# Action item:
Starting at the first line of the data below, write out each line exactly until you reach the line containing "This Discord bot", and include that line too.

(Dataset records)
= = =

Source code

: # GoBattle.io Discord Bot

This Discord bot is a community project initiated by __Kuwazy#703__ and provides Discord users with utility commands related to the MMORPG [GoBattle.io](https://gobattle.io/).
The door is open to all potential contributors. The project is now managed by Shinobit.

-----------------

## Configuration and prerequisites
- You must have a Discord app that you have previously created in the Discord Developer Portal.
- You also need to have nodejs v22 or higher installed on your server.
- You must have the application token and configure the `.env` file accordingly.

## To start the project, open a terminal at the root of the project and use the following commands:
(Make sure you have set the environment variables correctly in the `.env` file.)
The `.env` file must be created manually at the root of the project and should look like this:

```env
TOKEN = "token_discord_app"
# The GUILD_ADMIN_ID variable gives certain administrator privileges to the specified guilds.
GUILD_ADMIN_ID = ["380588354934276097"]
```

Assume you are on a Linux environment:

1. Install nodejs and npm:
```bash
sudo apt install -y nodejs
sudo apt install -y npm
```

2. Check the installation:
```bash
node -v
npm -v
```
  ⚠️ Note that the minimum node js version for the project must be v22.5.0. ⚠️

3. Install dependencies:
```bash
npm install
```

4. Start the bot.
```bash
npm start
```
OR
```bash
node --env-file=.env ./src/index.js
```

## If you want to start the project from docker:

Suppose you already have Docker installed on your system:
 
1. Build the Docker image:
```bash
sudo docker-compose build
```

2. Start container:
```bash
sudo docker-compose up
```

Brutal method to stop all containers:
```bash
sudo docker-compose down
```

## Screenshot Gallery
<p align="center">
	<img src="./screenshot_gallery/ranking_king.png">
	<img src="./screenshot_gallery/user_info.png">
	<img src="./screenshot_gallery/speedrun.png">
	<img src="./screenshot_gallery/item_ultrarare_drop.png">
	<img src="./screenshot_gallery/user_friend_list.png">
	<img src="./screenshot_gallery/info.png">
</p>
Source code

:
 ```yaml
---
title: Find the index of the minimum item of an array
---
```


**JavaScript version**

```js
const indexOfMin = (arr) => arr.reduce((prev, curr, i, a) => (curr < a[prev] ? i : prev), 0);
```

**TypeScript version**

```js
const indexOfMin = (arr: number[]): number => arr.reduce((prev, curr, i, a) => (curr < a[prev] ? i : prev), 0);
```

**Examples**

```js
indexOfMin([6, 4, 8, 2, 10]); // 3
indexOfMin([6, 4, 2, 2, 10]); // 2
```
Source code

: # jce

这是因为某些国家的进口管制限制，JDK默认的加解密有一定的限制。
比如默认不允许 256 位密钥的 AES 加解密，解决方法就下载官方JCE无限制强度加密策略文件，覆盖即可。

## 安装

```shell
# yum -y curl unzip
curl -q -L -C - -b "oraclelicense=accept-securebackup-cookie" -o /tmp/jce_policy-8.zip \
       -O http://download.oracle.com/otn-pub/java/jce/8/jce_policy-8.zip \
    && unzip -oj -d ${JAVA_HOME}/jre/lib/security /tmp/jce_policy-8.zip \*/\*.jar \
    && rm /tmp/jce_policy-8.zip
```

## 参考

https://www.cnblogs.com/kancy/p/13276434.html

= = =

# Answer to the problem:
Source code

: # GoBattle.io Discord Bot

This Discord bot is a community project initiated by __Kuwazy#703__ and provides Discord users with utility commands related to the MMORPG [GoBattle.io](https://gobattle.io/).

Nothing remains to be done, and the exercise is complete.